Every game creator deals with a set of classic storytelling questions: Do they prefer to give their users liberty or control? Immersion or a well-told narrative? An experience led by the player or developer? Free will or meaning?
With the rise of vocal technology that allows us to communicate more and more seamlessly with games, these questions will become even more relevant.
“It’s nice to have this idea that there is an author, or a God, or someone who is giving meaning to things, and that the things over which I have no control are happening for a reason,” says Grossman. “There’s something sort of comforting about that: ‘You’re in good hands now. We’re telling a story, and I’m going to handle all this stuff, and you’re going to enjoy it. Just relax and enjoy that.'”
In Untethered, there were moments when I had no idea if my spoken commands meaningfully impacted the story at all. Part of me appreciated that this mimics how life actually works. “You just live your life and whatever happened that day was what was always going to happen that day,” Green says. But another part of me missed the clearly telegraphed forks in the road that indicated I was about to make a major decision. They are a kind of fantasy of perfect knowledge, of cause and effect, which don’t always appear in real life. Part of the appeal of games is that they simplify and structure the complexity of daily living.

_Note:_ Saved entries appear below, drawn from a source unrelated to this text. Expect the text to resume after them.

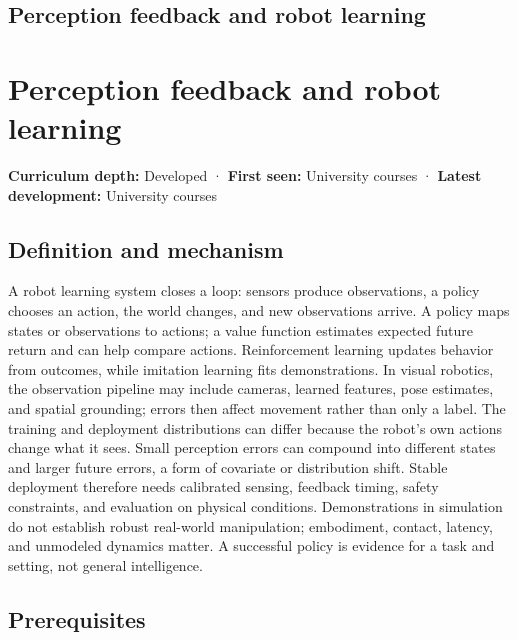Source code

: \hypertarget{appendix-b0c42da325f1}{}
\section*{Perception feedback and robot learning}
\chapter{Perception feedback and robot learning}\label{appendix-b0c42da325f1-perception-feedback-and-robot-learning}

\textbf{Curriculum depth:} Developed · \textbf{First seen:} University courses · \textbf{Latest development:} University courses

\section{Definition and mechanism}\label{appendix-b0c42da325f1-definition-and-mechanism}

A robot learning system closes a loop: sensors produce observations, a policy chooses an action, the world changes, and new observations arrive. A policy maps states or observations to actions; a value function estimates expected future return and can help compare actions. Reinforcement learning updates behavior from outcomes, while imitation learning fits demonstrations. In visual robotics, the observation pipeline may include cameras, learned features, pose estimates, and spatial grounding; errors then affect movement rather than only a label. The training and deployment distributions can differ because the robot's own actions change what it sees. Small perception errors can compound into different states and larger future errors, a form of covariate or distribution shift. Stable deployment therefore needs calibrated sensing, feedback timing, safety constraints, and evaluation on physical conditions. Demonstrations in simulation do not establish robust real-world manipulation; embodiment, contact, latency, and unmodeled dynamics matter. A successful policy is evidence for a task and setting, not general intelligence.

\section{Prerequisites}\label{appendix-b0c42da325f1-prerequisites}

As developers wrestle with this balance, they will create a whole new form of game: one that’s centered on complex characters over physical environments; conversation and negotiation over action and traditional gameplay. The idea of what makes a game a game will expand even further. And the voice can reduce gaming’s barrier to entry for a general audience, not to mention the visually and physically impaired (the Able Gamers Foundation estimates 33 million gamers in the US have a disability of some kind). “Making games which are more about characters means that more people can engage with them,” says Khandaker. “Not everybody is necessarily into games which are about violence or shooting but everyone understands what it is to talk to people. Everybody knows what it is to have a human engagement of some kind.”

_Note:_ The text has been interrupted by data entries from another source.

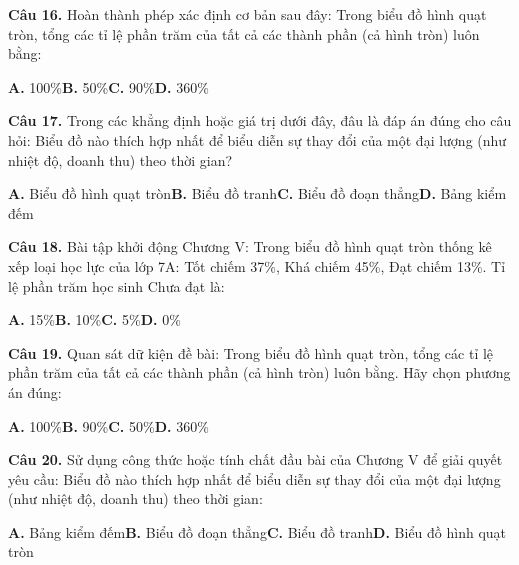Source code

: \documentclass[11pt,a4paper]{article}
\begin{document}
\textbf{\color{primary} Câu 16.} Hoàn thành phép xác định cơ bản sau đây: Trong biểu đồ hình quạt tròn, tổng các tỉ lệ phần trăm của tất cả các thành phần (cả hình tròn) luôn bằng:\par
\hspace*{1.5em}\textbf{A.} 100\%\quad\quad \textbf{B.} 50\%\quad\quad \textbf{C.} 90\%\quad\quad \textbf{D.} 360\%\par\vspace{2pt}
\textbf{\color{primary} Câu 17.} Trong các khẳng định hoặc giá trị dưới đây, đâu là đáp án đúng cho câu hỏi: Biểu đồ nào thích hợp nhất để biểu diễn sự thay đổi của một đại lượng (như nhiệt độ, doanh thu) theo thời gian?\par
\hspace*{1.5em}\textbf{A.} Biểu đồ hình quạt tròn\quad\quad \textbf{B.} Biểu đồ tranh\quad\quad \textbf{C.} Biểu đồ đoạn thẳng\quad\quad \textbf{D.} Bảng kiểm đếm\par\vspace{2pt}
\textbf{\color{primary} Câu 18.} Bài tập khởi động Chương V: Trong biểu đồ hình quạt tròn thống kê xếp loại học lực của lớp 7A: Tốt chiếm 37\%, Khá chiếm 45\%, Đạt chiếm 13\%. Tỉ lệ phần trăm học sinh Chưa đạt là:\par
\hspace*{1.5em}\textbf{A.} 15\%\quad\quad \textbf{B.} 10\%\quad\quad \textbf{C.} 5\%\quad\quad \textbf{D.} 0\%\par\vspace{2pt}
\textbf{\color{primary} Câu 19.} Quan sát dữ kiện đề bài: Trong biểu đồ hình quạt tròn, tổng các tỉ lệ phần trăm của tất cả các thành phần (cả hình tròn) luôn bằng. Hãy chọn phương án đúng:\par
\hspace*{1.5em}\textbf{A.} 100\%\quad\quad \textbf{B.} 90\%\quad\quad \textbf{C.} 50\%\quad\quad \textbf{D.} 360\%\par\vspace{2pt}
\textbf{\color{primary} Câu 20.} Sử dụng công thức hoặc tính chất đầu bài của Chương V để giải quyết yêu cầu: Biểu đồ nào thích hợp nhất để biểu diễn sự thay đổi của một đại lượng (như nhiệt độ, doanh thu) theo thời gian:\par
\hspace*{1.5em}\textbf{A.} Bảng kiểm đếm\quad\quad \textbf{B.} Biểu đồ đoạn thẳng\quad\quad \textbf{C.} Biểu đồ tranh\quad\quad \textbf{D.} Biểu đồ hình quạt tròn\par\vspace{2pt}
\end{document}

Still, voice gaming’s ability to bring a naturalistic interface to games matters little if it doesn’t work seamlessly, and that remains the industry’s biggest point to prove. A responsive if abstract gamepad is always preferable to unreliable voice control. An elaborate dialogue tree that obfuscates a lack of true intelligence beats a fledgling AI which can’t understand basic commands.

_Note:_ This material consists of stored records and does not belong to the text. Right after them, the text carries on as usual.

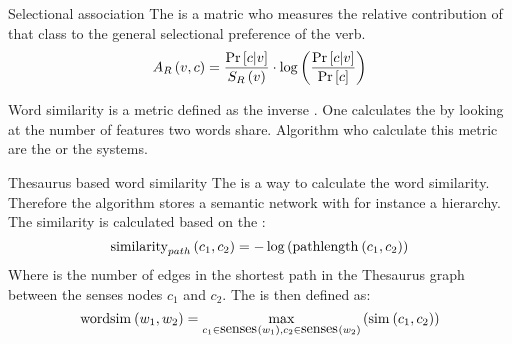 \begin{df}{Selectional association}
The \sb{} is a matric who measures the relative contribution of that class to the general selectional preference of the verb.
\begin{equation}
\fun{A_R}{v,c}=\displaystyle\frac{\Prob{c|v}}{\fun{S_R}{v}}\cdot\fun{\log}{\displaystyle\frac{\Prob{c|v}}{\Prob{c}}}
\end{equation}
\end{df}
\begin{df}{Word similarity}
\sb{} is a metric defined as the inverse . One calculates the \sb{} by looking at the number of features two words share. Algorithm who calculate this metric are the  or the  systems.
\end{df}
\begin{df}{Thesaurus based word similarity}
The \sb{} is a way to calculate the word similarity. Therefore the algorithm stores a semantic network with for instance a  hierarchy. The similarity is calculated based on the :
\begin{equation}
\funm[path]{similarity}{c_1,c_2}=-\fun{\log}{\funm{pathlength}{c_1,c_2}}
\end{equation}
Where  is the number of edges in the shortest path in the Thesaurus graph between the senses nodes $c_1$ and $c_2$. The  is then defined as:
\begin{equation}
\funm{wordsim}{w_1,w_2}=\fun{\max_{c_1\in\funm{senses}{w_1},c_2\in\funm{senses}{w_2}}}{\funm{sim}{c_1,c_2}}
\end{equation}
\end{df}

I’m reminded of this the second time I play the Starship Commander demo. Anticipating the villain’s surprise attack and ultimatum, I’m already resigned to the only option I know will advance the story: agree to his request.
“Take me to the Delta outpost and I’ll let you live,” he says.
“Sure, I’ll take you,” I say.
This time he doesn’t stare blankly at me. “Fire on the ship,” he replies, to my surprise.
A volley of missiles and my game is over, again. I take off my headset and David Kuelz, a writer on the game who set up the demo, has been laughing. He watched the computer convert my speech to text.
“It mistook ‘I’ll take you’ for ‘fuck you,'” he says. “That’s a really common response, actually.”